-- TASK DESCRIPTION --
Copy out all lines in the data below containing the string "repo".

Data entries
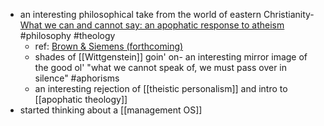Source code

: - an interesting philosophical take from the world of eastern Christianity- [What we can and cannot say: an apophatic response to atheism](https://philarchive.org/rec/BROWWC-2) #philosophy #theology
	- ref: [Brown & Siemens (forthcoming)](https://philpapers.org/archive/BROWWC-2.pdf)
	- shades of [[Wittgenstein]] goin' on- an interesting mirror image of the good ol' "what we cannot speak of, we must pass over in silence" #aphorisms
	- an interesting rejection of [[theistic personalism]] and intro to [[apophatic theology]]
- started thinking about a [[management OS]]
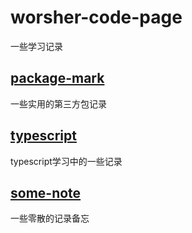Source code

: # worsher-code-page
一些学习记录

## [package-mark](https://worsher.github.io/code-package-mark/package-mark)
一些实用的第三方包记录

## [typescript](https://worsher.github.io/code-package-mark/typescript)
typescript学习中的一些记录

## [some-note](https://worsher.github.io/code-package-mark/some-note)
一些零散的记录备忘
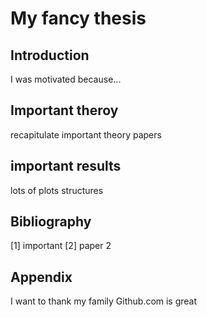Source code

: # My fancy thesis

## Introduction
I was motivated because...

## Important theroy
recapitulate important theory papers

## important results

lots of plots
structures

## Bibliography
[1] important
[2] paper 2

## Appendix
I want to thank my family
Github.com is great

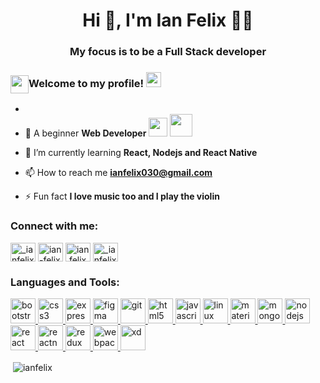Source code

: <h1 align="center">Hi 👋, I'm Ian Felix 👨‍💻</h1>
<h3 align="center">My focus is to be a Full Stack developer</h3>

### <img align="center" src="https://github.com/TheDudeThatCode/TheDudeThatCode/blob/master/Assets/Hi.gif" width="29px">Welcome to my profile!&nbsp;<img  src="https://github.com/TheDudeThatCode/TheDudeThatCode/blob/master/Assets/Earth.gif" width="24px">


 - <li>🚀 A beginner <b>Web Developer</b> <img src="https://github.com/TheDudeThatCode/TheDudeThatCode/blob/master/Assets/Developer.gif" width="30px"></b>&nbsp;<img src="https://github.com/TheDudeThatCode/TheDudeThatCode/blob/master/Assets/Designer.gif" width="36px"</li>
- 🌱 I’m currently learning **React, Nodejs and React Native**

- 📫 How to reach me **ianfelix030@gmail.com**

- ⚡ Fun fact **I love music too and I play the violin**

<p align="left">
<h3 align="left">Connect with me:</h3>
<a href="https://twitter.com/_ianfelix" target="blank"><img align="center" src="https://cdn.jsdelivr.net/npm/simple-icons@3.0.1/icons/twitter.svg" alt="_ianfelix" height="30" width="40" /></a>
<a href="https://linkedin.com/in/ian-felix" target="blank"><img align="center" src="https://cdn.jsdelivr.net/npm/simple-icons@3.0.1/icons/linkedin.svg" alt="ian-felix" height="30" width="40" /></a>
<a href="https://fb.com/ian.felix" target="blank"><img align="center" src="https://cdn.jsdelivr.net/npm/simple-icons@3.0.1/icons/facebook.svg" alt="ian.felix" height="30" width="40" /></a>
<a href="https://instagram.com/_ianfelix" target="blank"><img align="center" src="https://cdn.jsdelivr.net/npm/simple-icons@3.0.1/icons/instagram.svg" alt="_ianfelix" height="30" width="40" /></a>
</p>

<h3 align="left">Languages and Tools:</h3>
<p align="left"> <a href="https://getbootstrap.com" target="_blank"> <img src="https://devicons.github.io/devicon/devicon.git/icons/bootstrap/bootstrap-plain.svg" alt="bootstrap" width="40" height="40"/> </a> <a href="https://www.w3schools.com/css/" target="_blank"> <img src="https://devicons.github.io/devicon/devicon.git/icons/css3/css3-original-wordmark.svg" alt="css3" width="40" height="40"/> </a> <a href="https://expressjs.com" target="_blank"> <img src="https://devicons.github.io/devicon/devicon.git/icons/express/express-original-wordmark.svg" alt="express" width="40" height="40"/> </a> <a href="https://www.figma.com/" target="_blank"> <img src="https://www.vectorlogo.zone/logos/figma/figma-icon.svg" alt="figma" width="40" height="40"/> </a> <a href="https://git-scm.com/" target="_blank"> <img src="https://www.vectorlogo.zone/logos/git-scm/git-scm-icon.svg" alt="git" width="40" height="40"/> </a> <a href="https://www.w3.org/html/" target="_blank"> <img src="https://devicons.github.io/devicon/devicon.git/icons/html5/html5-original-wordmark.svg" alt="html5" width="40" height="40"/> </a> <a href="https://developer.mozilla.org/en-US/docs/Web/JavaScript" target="_blank"> <img src="https://devicons.github.io/devicon/devicon.git/icons/javascript/javascript-original.svg" alt="javascript" width="40" height="40"/> </a> <a href="https://www.linux.org/" target="_blank"> <img src="https://devicons.github.io/devicon/devicon.git/icons/linux/linux-original.svg" alt="linux" width="40" height="40"/> </a> <a href="https://materializecss.com/" target="_blank"> <img src="https://raw.githubusercontent.com/prplx/svg-logos/5585531d45d294869c4eaab4d7cf2e9c167710a9/svg/materialize.svg" alt="materialize" width="40" height="40"/> </a> <a href="https://www.mongodb.com/" target="_blank"> <img src="https://devicons.github.io/devicon/devicon.git/icons/mongodb/mongodb-original-wordmark.svg" alt="mongodb" width="40" height="40"/> </a> <a href="https://nodejs.org" target="_blank"> <img src="https://devicons.github.io/devicon/devicon.git/icons/nodejs/nodejs-original-wordmark.svg" alt="nodejs" width="40" height="40"/> </a> <a href="https://reactjs.org/" target="_blank"> <img src="https://devicons.github.io/devicon/devicon.git/icons/react/react-original-wordmark.svg" alt="react" width="40" height="40"/> </a> <a href="https://reactnative.dev/" target="_blank"> <img src="https://reactnative.dev/img/header_logo.svg" alt="reactnative" width="40" height="40"/> </a> <a href="https://redux.js.org" target="_blank"> <img src="https://devicons.github.io/devicon/devicon.git/icons/redux/redux-original.svg" alt="redux" width="40" height="40"/> </a> <a href="https://webpack.js.org" target="_blank"> <img src="https://devicons.github.io/devicon/devicon.git/icons/webpack/webpack-original.svg" alt="webpack" width="40" height="40"/> </a> <a href="https://www.adobe.com/products/xd.html" target="_blank"> <img src="https://cdn.worldvectorlogo.com/logos/adobe-xd.svg" alt="xd" width="40" height="40"/> </a> </p>

<p>&nbsp;<img align="center" src="https://github-readme-stats.vercel.app/api?username=ianfelix&show_icons=true" alt="ianfelix" /></p>

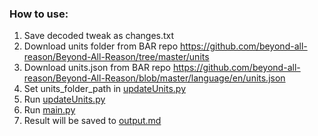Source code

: ### How to use:

1. Save decoded tweak as changes.txt
2. Download units folder from BAR repo https://github.com/beyond-all-reason/Beyond-All-Reason/tree/master/units
2. Download units.json from BAR repo https://github.com/beyond-all-reason/Beyond-All-Reason/blob/master/language/en/units.json
3. Set units_folder_path in [updateUnits.py](updateUnits.py)
4. Run [updateUnits.py](updateUnits.py)
5. Run [main.py](main.py)
6. Result will be saved to [output.md](output.md)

-- ANSWER TO THE EXERCISE --
2. Download units folder from BAR repo https://github.com/beyond-all-reason/Beyond-All-Reason/tree/master/units
2. Download units.json from BAR repo https://github.com/beyond-all-reason/Beyond-All-Reason/blob/master/language/en/units.json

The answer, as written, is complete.